Malmquist (1953) first introduced the notion of a proportional scaling of goods and services needed in year t2 that could maintain the same utility level for a consumer as in year tl, which is later referred to as a (consumption) quantity index. However, as it did not allow for any differences over time in the structure of consumer tastes, this deflation idea of Malmquist only had limited meaning in term of (utilities) comparison over time. Caves, Christensen, and Diewert (1982a, b) applied the distance function (Shephard, 1970), which allows the structures of production to be differed, into the Malmquist consumer index, to provide the theoretical framework for the measurement of productivity and changes in it. Thus, the Malmquist deflation idea was extended to be the Malmquist productivity index (Caves et al., 1982a, p. 1394).
Meanwhile, based on the theory of growth (Solow, 1957) and the parametric translog production frontier (Aigner & Chu, 1968), Nishimizu and Page (1982) showed that productivity growth could also be estimated under the frontier approach framework. Using the parametric approach, productivity growth could be estimated and decomposed into technical change and efficiency change; where the first term corresponds to shifts of the frontier and the latter corresponds to individual improvement toward the frontier. Later, Fuentes et al. (2001) combined the work of Nishimizu and Page (1982) with the Malmquist index of Caves et al. (1982a, b) into a stochastic Malmquist productivity index model. Thus, this model has the power of decomposing productivity change into efficiency change and technical change, similar to the Fare et al. (1992) method.
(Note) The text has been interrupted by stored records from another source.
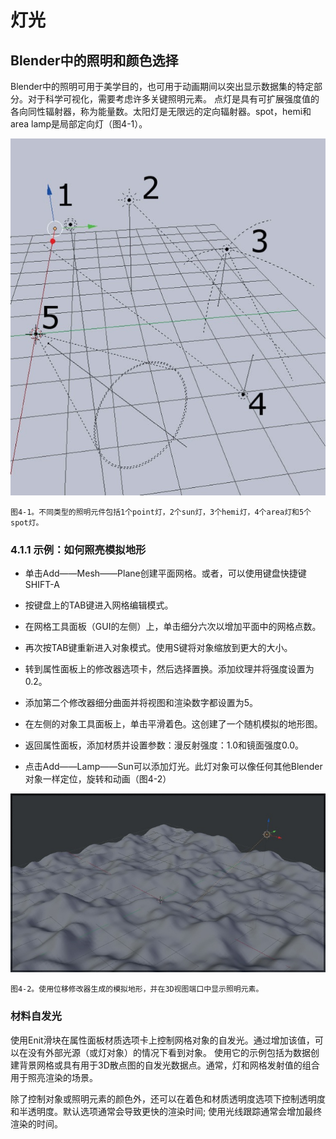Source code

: # 灯光

## Blender中的照明和颜色选择

Blender中的照明可用于美学目的，也可用于动画期间以突出显示数据集的特定部分。对于科学可视化，需要考虑许多关键照明元素。
点灯是具有可扩展强度值的各向同性辐射器，称为能量数。太阳灯是无限远的定向辐射器。spot，hemi和area lamp是局部定向灯（图4-1）。

![](https://github.com/BlenderCN/blenderTutorial/blob/master/mDrivEngine/3DScientificVisualizationWithBelender/4-1.png?raw=true)

    图4-1。不同类型的照明元件包括1个point灯，2个sun灯，3个hemi灯，4个area灯和5个spot灯。
    
### 4.1.1 示例：如何照亮模拟地形

*   单击Add——Mesh——Plane创建平面网格。或者，可以使用键盘快捷键SHIFT-A

*   按键盘上的TAB键进入网格编辑模式。

*   在网格工具面板（GUI的左侧）上，单击细分六次以增加平面中的网格点数。

*   再次按TAB键重新进入对象模式。使用S键将对象缩放到更大的大小。

*   转到属性面板上的修改器选项卡，然后选择置换。添加纹理并将强度设置为0.2。

*   添加第二个修改器细分曲面并将视图和渲染数字都设置为5。

*   在左侧的对象工具面板上，单击平滑着色。这创建了一个随机模拟的地形图。

*   返回属性面板，添加材质并设置参数：漫反射强度：1.0和镜面强度0.0。

*   点击Add——Lamp——Sun可以添加灯光。此灯对象可以像任何其他Blender对象一样定位，旋转和动画（图4-2）

![](https://github.com/BlenderCN/blenderTutorial/blob/master/mDrivEngine/3DScientificVisualizationWithBelender/4-2.png?raw=true)

    图4-2。使用位移修改器生成的模拟地形，并在3D视图端口中显示照明元素。
    
### 材料自发光

使用Enit滑块在属性面板材质选项卡上控制网格对象的自发光。通过增加该值，可以在没有外部光源（或灯对象）的情况下看到对象。
使用它的示例包括为数据创建背景网格或具有用于3D散点图的自发光数据点。通常，灯和网格发射值的组合用于照亮渲染的场景。

除了控制对象或照明元素的颜色外，还可以在着色和材质透明度选项下控制透明度和半透明度。默认选项通常会导致更快的渲染时间;
使用光线跟踪通常会增加最终渲染的时间。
Under the DEA approach, Fare et al. (1992) combined the frontier efficiency measurement from Farrell (1957) and the Malmquist productivity index from Caves et al. (1982a, b) into a single framework to measure the productivity growth, allowing for inefficiencies and model technology as piecewise linear. Thus, the DEA-Malmquist productivity index also can distinguish between efficiency change and technical change (Färe et al., 1992).59 In order to calculate the Malmquist productivity index, one should have a panel data set (panel data). In addition, a panel data helps researchers overcomes the problem of small sample size and strong distributional assumption if using the parametric approach (Schmidt & Sickles, 1984) or mitigating the statistical noise on the efficiency measures if using DEA (Gong & Sickles, 1992). Tulkens and Eeckaut (1995b) proposed that one can break down the panel data into several windows, a special case of what they called ‘intertemporal production sets’, to get the same advantage on a small sample.